L’attività bancaria è regolata da norme costituzionali (art. 47), speciali (T.u.b. e leggi speciali) e ordinarie (codice civile) e il suo esercizio è soggetta alla vigilanza, al controllo e alla protezione di vari settori istituzionali e non (dalla Banca d’Italia al Ministero dell’Economia e Finanze, dal Comitato Interministeriale per il Credito alla Consob).

Le vaste aree di attività in cui essa opera spaziano dall’esercizio e dalla raccolta del credito e del risparmio, alla consulenza negli investimenti finanziari (azionari, obbligazionari e di rischio in genere); dalle operazioni di acquisto, gestione e cessione dei crediti deteriorati, anche a sostegno di esigenze economiche contingenti di settore, fino alla gestione delle criptovalute; dal finanziamento dell’impresa fino alle attività di tutela del sistema (si pensi alle attività di protesto  degli assegni e delle cambiali, di revoca del credito, di segnalazione a sofferenza in Centrale dei Rischi; alle attività di recupero forzoso del credito e di gestione delle procedure concorsuali); con oneri di volta in volta particolarmente incidenti (dalla garanzia di informazione contrattuale e trasparenza bancaria, agli adempimenti di adeguata verifica della clientela,  dagli obblighi di vigilanza e informazione in relazione alle operazioni di sospetto riciclaggio, al contrasto e alla lotta alle forme di criminalità organizzata sul territorio).

Oneri gestiti dagli Istituti con crescenti sempre difficoltà e nello scenario di un sempre più complesso e rischioso ambiente informatico, in cui la tecnologia da un lato semplifica l’accesso dei cittadini al credito e al servizio bancario; dall’altro rende sempre più incombenti possibili rischi alla sicurezza dei dati personali, informatici e al rischio di tecno-truffe.

In quanto soggetto qualificato da un rango professionale e specialistico, la responsabilità della Banca spazia in ognuno dei predetti settori ed è caratterizzata dalla misura di una specifica diligenza, regolata sul piano privatistico dai principi generali del sistema.

 

2 – La regola generale della responsabilità: la diligenza e la colpa.

Nell’ordinamento la responsabilità dei soggetti nei rapporti privatistici è regolata, nel sistema generale delle obbligazioni, dall’art. 1176 cod. civ., il quale precisa che nell’adempimento dell’obbligazione il debitore è  tenuto ad adottare l’ordinaria diligenza del buon padre di famiglia (locuzione storica, che sottintende la necessità di adottare una condotta di buona fede nell’esecuzione della prestazione, tesa alla salvaguardia, secondo un metro di esperienza comune, dell’interesse dell’altro contraente e in generale di tutti i consociati).
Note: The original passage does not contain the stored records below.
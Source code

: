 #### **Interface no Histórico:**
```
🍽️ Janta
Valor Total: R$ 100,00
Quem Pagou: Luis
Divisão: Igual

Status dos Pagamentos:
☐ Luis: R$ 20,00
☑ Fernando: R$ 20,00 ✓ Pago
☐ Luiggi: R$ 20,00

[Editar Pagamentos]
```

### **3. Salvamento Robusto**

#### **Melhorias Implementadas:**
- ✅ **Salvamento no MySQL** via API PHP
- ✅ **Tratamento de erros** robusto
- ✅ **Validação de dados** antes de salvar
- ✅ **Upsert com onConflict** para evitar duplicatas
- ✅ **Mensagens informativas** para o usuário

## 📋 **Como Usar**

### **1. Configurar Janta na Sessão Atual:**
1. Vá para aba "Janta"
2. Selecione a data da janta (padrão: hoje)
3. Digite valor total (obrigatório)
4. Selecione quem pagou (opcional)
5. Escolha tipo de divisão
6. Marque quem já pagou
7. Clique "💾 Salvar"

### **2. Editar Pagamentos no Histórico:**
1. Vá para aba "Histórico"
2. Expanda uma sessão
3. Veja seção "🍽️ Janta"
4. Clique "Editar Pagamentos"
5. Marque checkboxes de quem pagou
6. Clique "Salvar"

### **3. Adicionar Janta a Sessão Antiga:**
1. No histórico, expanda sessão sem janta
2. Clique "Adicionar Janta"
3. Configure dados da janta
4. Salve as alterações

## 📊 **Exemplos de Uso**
Elaborata la regola di base, al primo comma, la medesima norma al secondo comma enuncia anche una regola speciale, volta a sancire un livello rafforzato di responsabilità e – quindi – di obbligo di diligenza, proprio per quei soggetti qualificati che nell’ordinamento svolgono prestazioni di particolare rilevanza e interesse. Per tale motivo l’art. 1176, comma 2, cod. civ. specifica che nell’esercizio di una “attività professionale”, il grado della diligenza dovuta deve valutarsi con riguardo “alla natura dell’attività esercitata”.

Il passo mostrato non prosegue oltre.